De laatste tijd reis ik nogal eens met de auto tussen Utrecht en Tilburg heen en weer.
De A2 tussen Utrecht en Den Bosch vind ik dodelijk saai. De tijd verloopt traag tussen de schuivende achterzijden van auto’s. De mooiste uitzichten, zoals over het dorp Rumpt aan de Linge, zijn verborgen achter geluidsschermen. De radio houdt me op de been, net als de aalscholver op de lichtmast boven de snelweg en de buizerd op een paaltje in een weiland.
Vanaf Vught wordt het allemaal anders. Daar begint voor de doorsnee automobilist de nachtmerrie en voor mij het aangename slow rijden. Wat heet slow trouwens, 70 / 80 km per uur is op de A65 de limiet. Om de paar kilometer moet je afremmen voor de stoplichten. Als een aaneengeregen ketting zoeven de auto’s tussen de dubbele rijen eikenbomen en de dubbele rijen flitspalen, langs lage boerderijtjes met rieten daken, braakliggende akkers met plassen tussen de stoppels van mais, wegcafeetjes, dressuurveldjes, bosschages en boomkwekerijen.

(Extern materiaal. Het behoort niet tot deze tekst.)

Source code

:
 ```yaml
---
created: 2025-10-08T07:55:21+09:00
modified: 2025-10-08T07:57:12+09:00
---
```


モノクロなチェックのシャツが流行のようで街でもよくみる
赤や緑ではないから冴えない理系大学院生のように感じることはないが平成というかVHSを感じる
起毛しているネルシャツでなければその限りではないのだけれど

Onvermijdelijk doemt er dan iets in mij op. Ik wil de gedachte verre van mij houden, maar dat lukt niet. De gedachte aan Guus Meeuwis. Ver van huis, in een plaats waar de mensen vroeg naar bed gaan, kreeg de zanger heimwee en schreef hij zijn hit over Brabant: ..dan denk ik aan Brabant, want daar brandt nog licht. (waarschijnlijk wordt hier bedoeld: in de megastallen). De Nederlandse liedliteratuur dankt aan Guus onvergetelijke strofen als:
De Peel en de Kempen en de Meijerij
Maar het mooiste van Brabant ben jij, dat ben jij.
http://www.youtube.com/watch?v=JylE2A5P5Qg
Wie hier enige spot proeft heeft gelijk. Ik ben jaloers, omdat wij in het midden van het land niet zo’n mooie meezinger kennen; jaloers op de gezelligheid in Brabant en natuurlijk vooral jaloers op een zanger die een massaal meedeinend Philips stadion aan zijn voeten krijgt met zo’n houterige performance.
Ik ken de afslagen van de A65 onderhand uit mijn hoofd: Helvoirt, Cromvoirt / Nieuwkuijk, Haaren, Biezenmortel; dorpjes verscholen achter bomen, waar het leven goed is en de nachten lang. Of hoe zègde dè èègelek in et Braobaants?
In Nieuwcuyk was ik ooit aan het begin van de nacht in een café. Het licht brandde er nog. Het was de enige keer in mijn leven dat ik twee vechtersbazen uit elkaar haalde. Ze rolden, de vuisten beukend, met elkaar over de vloer. Ik greep de bovenliggende man in zijn kraag en zette hem in één beweging weer overeind. In de buurt van Nieuwcuyk was ik destijds in stottertherapie. Dat doet wonderen met een mens. Ik was daar op het toppunt van mijn fysieke kracht en zelfvertrouwen.
Bij Berkel Enschot, in deze tijd van het jaar Knollevretersgat geheten, neem ik de afslag. Over de rechte, met huizen omzoomde, Bosscheweg rijd ik de laatste kilometers naar Tilburg. Op deze weg moet de snelheid omlaag naar 50 km per uur. Aangezien mijn Heerom ooit tot ereburger van Berkel Enschot werd benoemd voel ik me schatplichtig aan dit dorp. Mijnheer met de pet, steekt u maar rustig over, ik wacht wel even.
Vlak na het bord Tilburg passeer ik het Wilhelminakanaal. In de ijzige winter van 1963 was mijn ome Do de chauffeur van mijn vader’s Volkswagen, die vol met familie op weg was naar mijn Heeroom. Vlak voor de brug over het kanaal raakte de koffiebruine kever in een slip. Het moet aan de voorzienigheid te danken zijn, dat de auto niet in het water gleed, maar met een harde klap tot stilstand kwam tegen de leuning van de ophaalbrug. Met verse verwondingen in zijn gezicht vertelde ome Do die avond het relaas onder het licht van de lampenkamp in het midden van onze huiskamer.
Ik arriveer in Tilburg, toch al niet neerlands mooiste plaats, via een lelijk bedrijventerrein. De Gamma en de Kwikfit brengen me weer met beide benen in de realiteit. Op de ring neem ik de eerste straat links, de Enschotsestraat, langs de parochiekerk Petrus Donders. Ik ben er bijna. Het mooiste van Brabant ben jij, dat ben jij.